On October 27, 2016, the Reporting Person sent a letter (the “Letter”) to the Chairperson of the Special Committee of the Board of Directors of Oracle Corporation (“Oracle”) reiterating its decision not to participate in the tender offer by Oracle and certain of its affiliates for the Common Stock in view of its offer price of $109 per share. As set forth in the Letter, the Reporting Person believes that such price significantly undervalues the Issuer. The Reporting Person proposed in the Letter that Oracle raise its offer price to $133 per share, and indicated that if Oracle did so the Reporting Person would support the transaction and tender its shares.

 

This summary of the Letter does not purport to be complete and is subject to, and qualified in its entirety by, the full text of the Letter, which is filed as Exhibit 1 hereto and is incorporated by reference herein.

 

Representatives of the Reporting Person have previously engaged, and may in the future additionally engage, in discussions with members of the Issuer’s management and board and may engage in discussions with Oracle’s management or board, other stockholders and affiliates of any of the foregoing, and other interested persons regarding, among other things, Oracle’s proposed acquisition of the Issuer (including the tender offer), as well as the Issuer’s business, prospects, and strategies to enhance stockholder value.

 

The Reporting Person intends to review its investment in the Issuer on a continuing basis.

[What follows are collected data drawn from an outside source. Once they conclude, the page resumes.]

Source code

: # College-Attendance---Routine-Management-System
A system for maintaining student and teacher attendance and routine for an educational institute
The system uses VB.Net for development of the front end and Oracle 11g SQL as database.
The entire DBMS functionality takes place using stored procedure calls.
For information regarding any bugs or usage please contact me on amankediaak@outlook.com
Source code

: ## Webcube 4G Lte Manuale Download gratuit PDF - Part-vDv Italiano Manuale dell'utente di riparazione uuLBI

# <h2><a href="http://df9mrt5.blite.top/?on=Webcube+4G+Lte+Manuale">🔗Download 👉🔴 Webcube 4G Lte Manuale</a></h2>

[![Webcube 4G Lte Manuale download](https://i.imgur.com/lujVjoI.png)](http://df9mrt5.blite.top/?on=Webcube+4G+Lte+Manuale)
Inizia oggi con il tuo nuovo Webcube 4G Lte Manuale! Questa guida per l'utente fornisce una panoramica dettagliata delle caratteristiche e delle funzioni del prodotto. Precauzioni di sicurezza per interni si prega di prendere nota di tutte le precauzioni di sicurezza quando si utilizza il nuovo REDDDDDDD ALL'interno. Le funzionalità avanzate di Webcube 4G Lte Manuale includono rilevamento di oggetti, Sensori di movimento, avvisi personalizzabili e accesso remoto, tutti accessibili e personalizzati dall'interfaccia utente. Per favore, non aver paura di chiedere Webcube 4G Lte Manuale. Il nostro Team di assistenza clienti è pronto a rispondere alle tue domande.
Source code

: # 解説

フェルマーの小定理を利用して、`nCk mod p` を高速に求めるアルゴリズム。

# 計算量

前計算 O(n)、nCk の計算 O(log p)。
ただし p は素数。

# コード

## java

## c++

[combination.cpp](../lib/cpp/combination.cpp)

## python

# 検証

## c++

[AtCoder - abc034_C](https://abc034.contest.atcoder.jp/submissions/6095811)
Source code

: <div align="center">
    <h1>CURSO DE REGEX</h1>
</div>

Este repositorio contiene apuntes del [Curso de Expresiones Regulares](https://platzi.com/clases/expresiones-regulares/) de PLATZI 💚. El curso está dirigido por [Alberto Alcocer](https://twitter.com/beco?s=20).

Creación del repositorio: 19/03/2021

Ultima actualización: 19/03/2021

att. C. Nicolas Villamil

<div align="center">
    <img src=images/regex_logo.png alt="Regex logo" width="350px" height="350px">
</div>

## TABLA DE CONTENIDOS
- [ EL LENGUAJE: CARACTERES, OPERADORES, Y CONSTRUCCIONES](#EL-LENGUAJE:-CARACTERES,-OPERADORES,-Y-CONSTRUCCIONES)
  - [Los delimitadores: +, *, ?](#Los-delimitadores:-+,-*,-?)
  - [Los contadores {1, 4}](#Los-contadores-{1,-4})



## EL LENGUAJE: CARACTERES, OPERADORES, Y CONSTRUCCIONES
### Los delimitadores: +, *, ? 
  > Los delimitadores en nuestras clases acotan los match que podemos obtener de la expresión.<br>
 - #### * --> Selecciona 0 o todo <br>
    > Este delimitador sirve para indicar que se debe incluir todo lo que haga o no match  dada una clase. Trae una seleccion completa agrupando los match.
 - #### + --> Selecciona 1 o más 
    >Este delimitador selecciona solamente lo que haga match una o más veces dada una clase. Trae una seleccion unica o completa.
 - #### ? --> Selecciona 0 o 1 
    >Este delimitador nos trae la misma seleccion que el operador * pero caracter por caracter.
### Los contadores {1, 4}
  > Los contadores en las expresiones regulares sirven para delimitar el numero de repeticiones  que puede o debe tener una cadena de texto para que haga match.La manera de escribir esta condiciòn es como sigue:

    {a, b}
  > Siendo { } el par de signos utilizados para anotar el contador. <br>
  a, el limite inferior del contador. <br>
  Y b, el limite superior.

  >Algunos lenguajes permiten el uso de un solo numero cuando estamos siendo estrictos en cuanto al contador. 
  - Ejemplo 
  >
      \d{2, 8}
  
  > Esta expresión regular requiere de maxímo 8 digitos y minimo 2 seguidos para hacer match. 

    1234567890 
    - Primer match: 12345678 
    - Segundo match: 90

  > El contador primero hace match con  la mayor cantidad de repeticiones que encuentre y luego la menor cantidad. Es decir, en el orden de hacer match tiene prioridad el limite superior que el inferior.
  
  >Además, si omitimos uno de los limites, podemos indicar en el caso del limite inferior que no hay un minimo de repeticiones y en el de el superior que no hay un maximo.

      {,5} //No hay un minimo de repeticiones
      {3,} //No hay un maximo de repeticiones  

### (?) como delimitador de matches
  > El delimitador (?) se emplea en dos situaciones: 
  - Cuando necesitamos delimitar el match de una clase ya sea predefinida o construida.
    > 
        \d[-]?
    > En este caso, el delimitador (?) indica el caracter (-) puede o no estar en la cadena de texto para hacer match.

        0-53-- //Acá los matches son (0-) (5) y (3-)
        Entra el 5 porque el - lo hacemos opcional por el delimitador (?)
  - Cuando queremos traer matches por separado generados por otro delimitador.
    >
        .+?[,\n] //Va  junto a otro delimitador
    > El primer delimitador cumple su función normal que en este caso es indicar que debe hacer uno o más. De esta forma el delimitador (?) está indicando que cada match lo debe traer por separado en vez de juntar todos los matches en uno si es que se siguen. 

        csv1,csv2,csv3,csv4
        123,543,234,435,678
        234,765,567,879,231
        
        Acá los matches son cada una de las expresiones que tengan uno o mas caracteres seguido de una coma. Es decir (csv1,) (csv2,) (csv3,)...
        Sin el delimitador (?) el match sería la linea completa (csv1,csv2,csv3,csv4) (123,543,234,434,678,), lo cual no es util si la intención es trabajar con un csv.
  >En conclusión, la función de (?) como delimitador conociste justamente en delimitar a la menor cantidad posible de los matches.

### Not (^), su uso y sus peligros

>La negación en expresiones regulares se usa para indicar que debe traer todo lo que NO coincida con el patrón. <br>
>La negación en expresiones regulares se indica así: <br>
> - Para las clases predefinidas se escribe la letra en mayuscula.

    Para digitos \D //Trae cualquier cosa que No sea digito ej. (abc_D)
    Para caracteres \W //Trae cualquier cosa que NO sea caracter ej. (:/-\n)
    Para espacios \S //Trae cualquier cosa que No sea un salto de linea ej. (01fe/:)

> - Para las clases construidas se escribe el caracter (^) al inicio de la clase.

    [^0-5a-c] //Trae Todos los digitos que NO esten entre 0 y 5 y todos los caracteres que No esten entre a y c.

Depending on various factors, including, without limitation, the outcome of any discussions referenced above, the Issuer’s financial position and strategic direction, actions taken by the Issuer’s board, price levels of the Common Stock, other investment opportunities available to the Reporting Person, conditions in the securities market and general economic and industry conditions, the Reporting Person may in the future take such actions with respect to its investment in the Issuer as it deems appropriate, including, without limitation, purchasing additional shares of Common Stock and/or other equity, debt, notes, instruments or other securities of the Issuer (collectively, “Securities”), disposing of any or all of its Securities, in the open market or otherwise, at any time and from time to time, and engaging in short selling of or any hedging or similar transactions with respect to the Securities. The Reporting Person may, at any time and from time to time, review or reconsider their position and/or change their purpose and/or formulate plans or proposals with respect to their investment in the Common Stock.

 

Except as set forth herein, the Reporting Person has no present plan or proposal that would relate to or result in any of the matters set forth in subparagraphs (a)-(i) of Item 4 of Schedule 13D. 

 

 

 

Item 5. INTEREST IN SECURITIES OF THE ISSUER
   
(a) The aggregate number of shares of Common Stock to which this Schedule 13D relates is 14,391,800 shares of Common Stock held as of the close of business on November 1, 2016, constituting approximately 17.7% of the outstanding Common Stock. The percentages used in this Schedule 13D are calculated based upon 81,474,696 shares of Common Stock reported to be outstanding as of October 26, 2016, as reported on the Issuer’s quarterly report on Form 10-Q for the quarterly period ended September 30, 2016, filed by the Issuer with the Securities and Exchange Commission on October 28, 2016.
   
(b) See rows (7) through (10) of the cover page to this Schedule 13D for the number of shares of Common Stock as to which each Reporting Person has the sole or shared power to vote or direct the vote and sole or shared power to dispose or to direct the disposition.
   
(c)

As a result of the Reporting Person's acquisition of authority over new accounts and termination of authority over existing accounts, the Reporting Person's beneficial ownership position decreased by 33,349 shares of Common Stock during the past sixty days.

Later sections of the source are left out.